A formal appraisal system is effective if it is part of a culture of open communication and regular positive feedback to employees. It is advisable to conduct these reviews monthly to help establish and communicate employee and manager expectations in a monthly cycle. Monthly reviews may help drive the importance of performance and send a clear message for meeting and exceeding expectations.
Regular performance appraisals have the following advantages:
- Self-Assessment: Allowing employees to assess their own performance can be a beneficial review method. This can provide a clue to managers as to areas where employees feel they can improve and expand.
- Assist to identify, track, and maintain goals.
- Prevent miscommunications.
- Keeps everyone engaged.
- Avoiding the surprise of employees finding out that they are not meeting their manager’s expectations.
- Building a stronger relationship between manager and employee.
- Assist managers by identifying areas where they can improve their management skills.
- Promotion: Performance reviews can help managers discuss and consider any promotion or successional opportunities for high performing employees.
- Compensation: Performance reviews can assist when an incentive bonus structure is in place.
One must also be mindful that if a performance appraisal is not conducted in the correct manner, it can hold various disadvantages for the business. The performance appraisal can create a negative experience for both the employee as well as the manager. Proper training on processes should be provided before embarking upon this process.
Should an employee fail to meet the required performance standard, it is advisable to implement a performance improvement plan to try and assist the employee to improve his/her performance through any applicable interventions such as training, guidance, or counselling.
However, in terms of labour legislation, no employer is obliged to retain an employee who does not perform according to the company’s expectations.

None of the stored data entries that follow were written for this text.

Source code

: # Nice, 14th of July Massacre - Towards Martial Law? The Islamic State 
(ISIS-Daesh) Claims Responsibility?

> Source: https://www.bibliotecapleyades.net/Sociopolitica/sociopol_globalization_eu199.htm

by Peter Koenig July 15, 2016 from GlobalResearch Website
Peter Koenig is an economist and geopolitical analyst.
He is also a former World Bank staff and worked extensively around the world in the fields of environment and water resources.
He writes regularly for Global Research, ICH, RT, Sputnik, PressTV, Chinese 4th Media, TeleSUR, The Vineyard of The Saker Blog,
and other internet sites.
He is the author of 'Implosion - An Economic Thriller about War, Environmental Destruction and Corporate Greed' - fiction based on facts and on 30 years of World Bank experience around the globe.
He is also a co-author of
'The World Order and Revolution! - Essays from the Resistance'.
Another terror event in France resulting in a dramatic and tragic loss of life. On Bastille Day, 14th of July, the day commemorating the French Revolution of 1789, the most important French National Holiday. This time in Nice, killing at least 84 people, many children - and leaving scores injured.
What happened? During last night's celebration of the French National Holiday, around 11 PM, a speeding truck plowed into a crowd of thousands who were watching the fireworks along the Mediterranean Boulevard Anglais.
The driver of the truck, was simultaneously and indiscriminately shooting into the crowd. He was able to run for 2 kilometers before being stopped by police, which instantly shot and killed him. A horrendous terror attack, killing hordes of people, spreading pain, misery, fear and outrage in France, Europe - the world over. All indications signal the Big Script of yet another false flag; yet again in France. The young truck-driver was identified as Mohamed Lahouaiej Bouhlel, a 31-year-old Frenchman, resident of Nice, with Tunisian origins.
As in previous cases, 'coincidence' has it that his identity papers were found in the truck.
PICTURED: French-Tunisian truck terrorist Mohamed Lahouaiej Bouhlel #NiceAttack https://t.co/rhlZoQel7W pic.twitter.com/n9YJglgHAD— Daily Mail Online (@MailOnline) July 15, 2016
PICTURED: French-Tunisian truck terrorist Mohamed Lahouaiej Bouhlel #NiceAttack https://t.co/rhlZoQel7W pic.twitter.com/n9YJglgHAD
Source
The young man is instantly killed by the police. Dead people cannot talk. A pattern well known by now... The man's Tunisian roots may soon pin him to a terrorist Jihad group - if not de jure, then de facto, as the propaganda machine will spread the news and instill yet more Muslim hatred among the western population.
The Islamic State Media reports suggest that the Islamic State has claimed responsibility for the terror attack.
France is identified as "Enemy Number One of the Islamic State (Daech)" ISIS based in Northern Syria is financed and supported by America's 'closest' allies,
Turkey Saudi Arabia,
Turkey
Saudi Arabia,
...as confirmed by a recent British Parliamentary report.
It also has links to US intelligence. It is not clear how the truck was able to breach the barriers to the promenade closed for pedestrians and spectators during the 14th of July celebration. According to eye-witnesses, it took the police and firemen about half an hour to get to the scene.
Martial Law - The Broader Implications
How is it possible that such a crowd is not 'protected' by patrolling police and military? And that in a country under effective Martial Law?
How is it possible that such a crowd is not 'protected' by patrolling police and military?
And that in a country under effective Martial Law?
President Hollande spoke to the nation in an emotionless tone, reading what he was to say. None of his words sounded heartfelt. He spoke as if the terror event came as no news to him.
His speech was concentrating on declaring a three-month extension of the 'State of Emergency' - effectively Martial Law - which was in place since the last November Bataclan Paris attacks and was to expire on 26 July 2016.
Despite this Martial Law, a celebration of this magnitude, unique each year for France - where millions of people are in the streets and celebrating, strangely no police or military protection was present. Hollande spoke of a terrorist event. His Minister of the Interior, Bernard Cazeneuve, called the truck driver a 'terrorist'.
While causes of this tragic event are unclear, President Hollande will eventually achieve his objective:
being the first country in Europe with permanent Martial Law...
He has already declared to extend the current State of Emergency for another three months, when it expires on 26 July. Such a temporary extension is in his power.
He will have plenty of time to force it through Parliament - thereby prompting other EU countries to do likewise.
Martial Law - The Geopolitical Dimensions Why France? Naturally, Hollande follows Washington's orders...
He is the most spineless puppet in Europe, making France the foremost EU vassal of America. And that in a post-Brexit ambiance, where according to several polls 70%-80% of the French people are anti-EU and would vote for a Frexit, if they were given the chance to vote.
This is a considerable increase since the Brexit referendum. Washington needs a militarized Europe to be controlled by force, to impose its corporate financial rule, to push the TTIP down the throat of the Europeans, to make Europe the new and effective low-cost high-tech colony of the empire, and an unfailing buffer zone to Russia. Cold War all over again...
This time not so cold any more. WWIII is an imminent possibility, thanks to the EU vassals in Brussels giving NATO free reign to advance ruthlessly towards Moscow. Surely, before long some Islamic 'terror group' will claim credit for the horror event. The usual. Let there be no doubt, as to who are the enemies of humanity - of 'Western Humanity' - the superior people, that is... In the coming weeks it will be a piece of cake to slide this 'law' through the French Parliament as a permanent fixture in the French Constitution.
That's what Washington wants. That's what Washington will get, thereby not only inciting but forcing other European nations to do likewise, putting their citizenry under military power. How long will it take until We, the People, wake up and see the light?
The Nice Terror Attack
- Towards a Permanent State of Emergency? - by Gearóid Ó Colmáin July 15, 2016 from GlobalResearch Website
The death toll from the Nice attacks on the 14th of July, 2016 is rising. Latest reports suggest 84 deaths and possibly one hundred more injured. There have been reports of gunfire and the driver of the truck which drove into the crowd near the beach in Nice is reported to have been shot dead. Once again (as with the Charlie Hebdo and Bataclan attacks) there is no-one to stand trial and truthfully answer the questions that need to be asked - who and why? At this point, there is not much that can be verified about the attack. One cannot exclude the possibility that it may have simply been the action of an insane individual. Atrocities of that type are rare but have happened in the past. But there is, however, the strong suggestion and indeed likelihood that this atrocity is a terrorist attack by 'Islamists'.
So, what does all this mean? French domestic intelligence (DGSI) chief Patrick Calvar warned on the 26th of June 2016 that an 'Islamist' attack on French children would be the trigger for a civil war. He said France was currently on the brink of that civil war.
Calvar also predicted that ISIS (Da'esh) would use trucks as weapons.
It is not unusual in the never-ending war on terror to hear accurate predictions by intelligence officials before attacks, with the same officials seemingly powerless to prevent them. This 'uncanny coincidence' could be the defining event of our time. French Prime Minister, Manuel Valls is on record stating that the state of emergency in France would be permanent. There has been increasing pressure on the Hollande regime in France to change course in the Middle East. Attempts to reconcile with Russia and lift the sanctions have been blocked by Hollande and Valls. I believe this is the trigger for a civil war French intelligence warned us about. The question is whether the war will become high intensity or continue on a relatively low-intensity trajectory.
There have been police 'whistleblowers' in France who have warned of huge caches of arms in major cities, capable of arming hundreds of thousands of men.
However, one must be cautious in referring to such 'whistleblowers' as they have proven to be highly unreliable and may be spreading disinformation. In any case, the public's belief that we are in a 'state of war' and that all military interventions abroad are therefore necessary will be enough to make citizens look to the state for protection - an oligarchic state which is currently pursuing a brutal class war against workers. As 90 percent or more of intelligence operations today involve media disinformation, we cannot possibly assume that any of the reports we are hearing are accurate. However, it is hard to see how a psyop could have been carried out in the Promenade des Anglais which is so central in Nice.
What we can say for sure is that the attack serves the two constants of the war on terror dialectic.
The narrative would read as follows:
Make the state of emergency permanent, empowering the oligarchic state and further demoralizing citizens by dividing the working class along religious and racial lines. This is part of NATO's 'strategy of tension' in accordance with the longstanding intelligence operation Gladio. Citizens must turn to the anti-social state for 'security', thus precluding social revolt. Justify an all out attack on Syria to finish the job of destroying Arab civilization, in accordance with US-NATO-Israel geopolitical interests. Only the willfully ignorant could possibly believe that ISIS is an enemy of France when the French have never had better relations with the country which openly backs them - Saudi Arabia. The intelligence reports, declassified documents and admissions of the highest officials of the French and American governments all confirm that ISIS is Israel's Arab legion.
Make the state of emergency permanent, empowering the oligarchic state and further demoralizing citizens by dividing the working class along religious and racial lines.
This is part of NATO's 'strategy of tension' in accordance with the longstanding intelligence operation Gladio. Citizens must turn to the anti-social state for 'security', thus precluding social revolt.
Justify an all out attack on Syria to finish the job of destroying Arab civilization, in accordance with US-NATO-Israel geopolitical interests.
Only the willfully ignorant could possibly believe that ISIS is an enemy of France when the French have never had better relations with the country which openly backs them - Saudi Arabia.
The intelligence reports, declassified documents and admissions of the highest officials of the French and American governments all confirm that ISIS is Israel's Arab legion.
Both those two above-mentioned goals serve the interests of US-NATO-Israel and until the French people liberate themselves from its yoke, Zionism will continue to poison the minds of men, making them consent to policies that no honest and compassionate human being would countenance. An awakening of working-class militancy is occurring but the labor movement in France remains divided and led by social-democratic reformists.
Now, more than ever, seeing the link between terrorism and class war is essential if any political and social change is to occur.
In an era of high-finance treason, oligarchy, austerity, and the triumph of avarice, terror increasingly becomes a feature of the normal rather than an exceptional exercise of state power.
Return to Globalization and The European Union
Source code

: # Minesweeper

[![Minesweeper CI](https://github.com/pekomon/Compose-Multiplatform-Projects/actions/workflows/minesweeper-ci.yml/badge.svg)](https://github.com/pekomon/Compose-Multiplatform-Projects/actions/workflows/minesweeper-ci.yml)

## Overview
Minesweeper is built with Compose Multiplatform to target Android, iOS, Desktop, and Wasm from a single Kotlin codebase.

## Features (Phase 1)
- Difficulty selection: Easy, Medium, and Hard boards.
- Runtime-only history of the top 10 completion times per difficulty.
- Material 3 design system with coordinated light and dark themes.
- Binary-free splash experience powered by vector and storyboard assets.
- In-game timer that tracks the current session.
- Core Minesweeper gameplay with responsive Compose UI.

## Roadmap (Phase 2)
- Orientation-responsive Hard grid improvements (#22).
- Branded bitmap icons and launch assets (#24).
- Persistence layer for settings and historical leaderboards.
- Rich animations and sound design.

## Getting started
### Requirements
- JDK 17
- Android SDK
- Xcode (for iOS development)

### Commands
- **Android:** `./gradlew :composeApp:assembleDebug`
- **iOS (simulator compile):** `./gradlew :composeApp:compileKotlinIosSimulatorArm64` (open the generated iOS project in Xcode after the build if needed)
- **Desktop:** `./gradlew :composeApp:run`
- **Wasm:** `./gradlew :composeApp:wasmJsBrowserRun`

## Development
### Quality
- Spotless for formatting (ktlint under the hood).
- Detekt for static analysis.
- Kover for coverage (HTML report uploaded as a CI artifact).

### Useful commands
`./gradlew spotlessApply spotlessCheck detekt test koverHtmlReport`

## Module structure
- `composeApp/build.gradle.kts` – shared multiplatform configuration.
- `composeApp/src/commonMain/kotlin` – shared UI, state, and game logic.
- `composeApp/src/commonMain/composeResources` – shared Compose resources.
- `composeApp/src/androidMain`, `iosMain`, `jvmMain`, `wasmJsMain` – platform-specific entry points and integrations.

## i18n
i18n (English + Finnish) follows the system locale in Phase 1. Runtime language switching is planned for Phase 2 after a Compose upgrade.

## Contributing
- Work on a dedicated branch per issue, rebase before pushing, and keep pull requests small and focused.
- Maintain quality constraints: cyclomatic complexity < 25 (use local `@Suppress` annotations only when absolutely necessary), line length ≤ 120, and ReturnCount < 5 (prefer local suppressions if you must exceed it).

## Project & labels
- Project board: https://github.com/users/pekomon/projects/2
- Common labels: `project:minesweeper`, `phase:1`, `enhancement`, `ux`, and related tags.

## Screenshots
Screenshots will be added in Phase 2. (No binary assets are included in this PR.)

In terms of item 9 of Schedule 8 of the Labour Relations Act:
Any person determining whether a dismissal for poor work performance is unfair should consider:
(a) whether or not the employee failed to meet a performance standard; and
(b) if the employee did not meet a required performance standard whether or not:
- the employee was aware, or could reasonably be expected to have been aware, of the required performance standard.
- the employee was given a fair opportunity to meet the required performance standard, and
- dismissal was an appropriate sanction for not meeting the required performance standard.
From Schedule 8 it is therefore clear that no disciplinary process is initially envisaged. The process is one of counselling with the view to remedying the situation, and only if this is not successful, to then proceed to terminate services.